May 30, 1914 – April 26, 1920
What fascinates me about this headstone is the note above little Ruth’s name, “Erected by Mary J. Gordon.”
It seems so odd to see this. The Plath family does not seem to have been poor or struggling. Their oldest son George was already buried nearby by the time Ruth died (and when the snow melts someday I’ll go back and look more closely at the surrounding headstones to see who else is there from the family).
So while I have no facts, I have a theory assembled from names and dates, any actual actions all falling between the public record signposts and unprovable, the idea little better than fanfiction, but nevertheless…

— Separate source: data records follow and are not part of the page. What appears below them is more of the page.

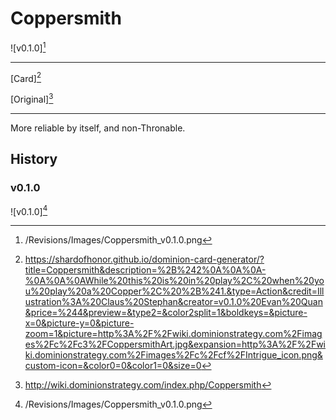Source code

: # Coppersmith

![v0.1.0][^v0.1.0]

---

[Card][^Card]

[Original][^Original]

---

More reliable by itself, and non-Thronable.

## History

### v0.1.0

![v0.1.0][^v0.1.0]

[^v0.1.0]: /Revisions/Images/Coppersmith_v0.1.0.png
[^Card]: https://shardofhonor.github.io/dominion-card-generator/?title=Coppersmith&description=%2B%242%0A%0A%0A-%0A%0A%0AWhile%20this%20is%20in%20play%2C%20when%20you%20play%20a%20Copper%2C%20%2B%241.&type=Action&credit=Illustration%3A%20Claus%20Stephan&creator=v0.1.0%20Evan%20Quan&price=%244&preview=&type2=&color2split=1&boldkeys=&picture-x=0&picture-y=0&picture-zoom=1&picture=http%3A%2F%2Fwiki.dominionstrategy.com%2Fimages%2Fc%2Fc3%2FCoppersmithArt.jpg&expansion=http%3A%2F%2Fwiki.dominionstrategy.com%2Fimages%2Fc%2Fcf%2FIntrigue_icon.png&custom-icon=&color0=0&color1=0&size=0
[^Original]: http://wiki.dominionstrategy.com/index.php/Coppersmith
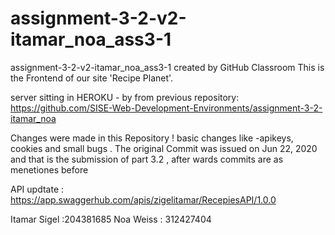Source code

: # assignment-3-2-v2-itamar_noa_ass3-1
assignment-3-2-v2-itamar_noa_ass3-1 created by GitHub Classroom
This is the Frontend of our site 'Recipe Planet'.

server sitting in HEROKU - by from previous repository: 
https://github.com/SISE-Web-Development-Environments/assignment-3-2-itamar_noa

Changes were made in this Repository ! basic changes like -apikeys, cookies and small bugs .
The original Commit was issued  on Jun 22, 2020 and that is the submission of part 3.2 , after wards commits are as menetiones before


API updtate : https://app.swaggerhub.com/apis/zigelitamar/RecepiesAPI/1.0.0

Itamar Sigel :204381685
Noa Weiss   : 312427404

I think Ruth was George’s daughter. George was born 5 July 1891 and died 18 January 1915 at the age of 23. He was the oldest of ostensibly six children (Ruth being the youngest) and had been working as a bill clerk at a tobacconists for at least five years when he died.
Mary J. Gordon was a young Scottish girl who immigrated to the US in 1913 when she was 18 years old. The window for her to meet and “get in trouble” by George is narrow. She arrives in 1913, Ruth is born in May 1914, and George is dead by the following January, but as we all know, it only takes a few moments and then nine months.

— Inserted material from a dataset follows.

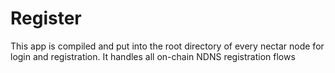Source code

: # Register
This app is compiled and put into the root directory of every nectar node for login and registration. It handles all on-chain NDNS registration flows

Maybe he wouldn’t marry her. Maybe she wouldn’t marry him. Maybe something bad had happened between them, and Mary insisted they take the child, her a newly-arrived immigrant with no resources, or maybe they offered to take the child for the same reason. Who knows? Maybe all of this, as I said, is total fiction?
Ruth’s nearest-in-age sibling is twelve years older than she was. Her mother Ida would have been 45 when she was born. Not unheard of. Not impossible.

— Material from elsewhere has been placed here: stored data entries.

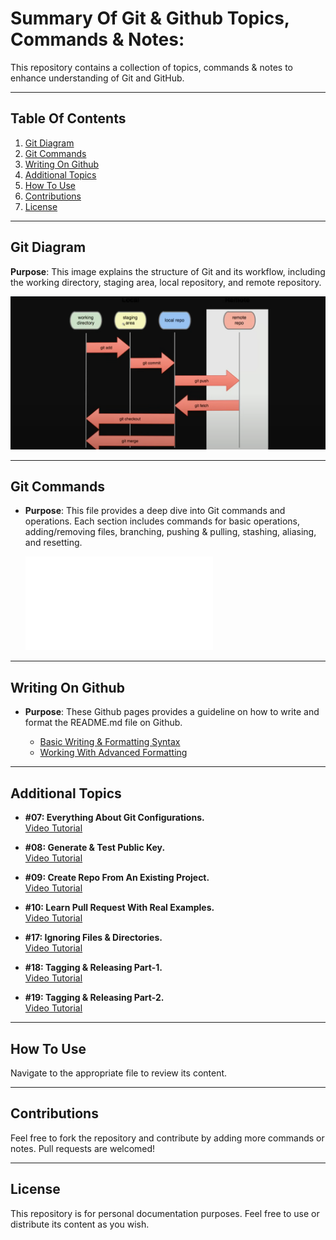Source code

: # Summary Of Git & Github Topics, Commands & Notes:

This repository contains a collection of topics, commands & notes to enhance understanding of Git and GitHub.

---

## Table Of Contents

1. [Git Diagram](#git-diagram)
2. [Git Commands](#git-commands)
3. [Writing On Github](#writing-on-github)
4. [Additional Topics](#additional-topics)
5. [How To Use](#how-to-use)
6. [Contributions](#contributions)
7. [License](#license)

---

## Git Diagram

**Purpose**: This image explains the structure of Git and its workflow, including the working directory, staging area, local repository, and remote repository.
  
  ![View Image](Git%20diagram.PNG)

---

## Git Commands

- **Purpose**: This file provides a deep dive into Git commands and operations. Each section includes commands for basic operations, adding/removing files, branching, pushing & pulling, stashing, aliasing, and resetting.

    ![View File](Git%20commands.txt)

---

## Writing On Github

- **Purpose**: These Github pages provides a guideline on how to write and format the README.md file on Github.

  - [Basic Writing & Formatting Syntax](https://docs.github.com/en/get-started/writing-on-github/getting-started-with-writing-and-formatting-on-github/basic-writing-and-formatting-syntax)
  - [Working With Advanced Formatting](https://docs.github.com/en/get-started/writing-on-github/working-with-advanced-formatting)

---

## Additional Topics

- **#07: Everything About Git Configurations.**  
   [Video Tutorial](https://youtu.be/NWnWIpoFVyU)

- **#08: Generate & Test Public Key.**  
   [Video Tutorial](https://youtu.be/KhYK0cczeSY)

- **#09: Create Repo From An Existing Project.**  
   [Video Tutorial](https://youtu.be/usjh4jj7_nQ)

- **#10: Learn Pull Request With Real Examples.**  
   [Video Tutorial](https://youtu.be/n43bagVuJPU)

- **#17: Ignoring Files & Directories.**  
   [Video Tutorial](https://youtu.be/L8l89nUFggU)

- **#18: Tagging & Releasing Part-1.**  
   [Video Tutorial](https://youtu.be/29z-MTLpg0w)

- **#19: Tagging & Releasing Part-2.**  
   [Video Tutorial](https://youtu.be/hwui2N_DOfc)

---

## How To Use

Navigate to the appropriate file to review its content.

---

## Contributions

Feel free to fork the repository and contribute by adding more commands or notes. Pull requests are welcomed!

---

## License

This repository is for personal documentation purposes. Feel free to use or distribute its content as you wish.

But then we think again of Mary J. Gordon’s name on Ruth’s headstone, and we have to wonder.
I see no reason why anyone would erect a headstone for a the five-year-old daughter of a sturdy, hard-working family fully capable of paying their own way (going by the census records) unless that child had no one else to do it for her or no one else who would do it for her.
Perhaps her ostensible parents buried her near George but wanted to leave it at that, a sad short life for a girl perhaps not exactly welcomed upon her arrival into the world.
Mary J. Gordon married in November 1915 to another Scottish immigrant, and they went on to have five children together, but if this is the same woman, it is of interest that the name she put on the headstone was her maiden name. The name she’d have had when Ruth was born but which would have changed to McDonald by 1920. It’s also of interest that Mary J. Gordon began to go by Jean at around this same time. One wonders if the girl who was Mary J. Gordon was someone she decided to put behind her entirely.
I cast no slander on the Plaths. Who knows why Ruth died so young? But what I think happened is that her mother came back when she did die and put her name on her daughter’s headstone for all eternity as an act of claiming and protection and comfort.
There is one more Mary J. Gordon who this could possibly be that I can find, an elderly, widowed Mrs. Gordon. However, I can find no connection for her to the Plaths, and the presumption in that case would be some kind of need on the Plath’s part, and in a case of charity, would you really demand to affix your name to the child’s headstone in exchange for assisting with its placement? I think not.
RIP Ruth Plath and peace to the Mary J. Gordon who marked your final resting place.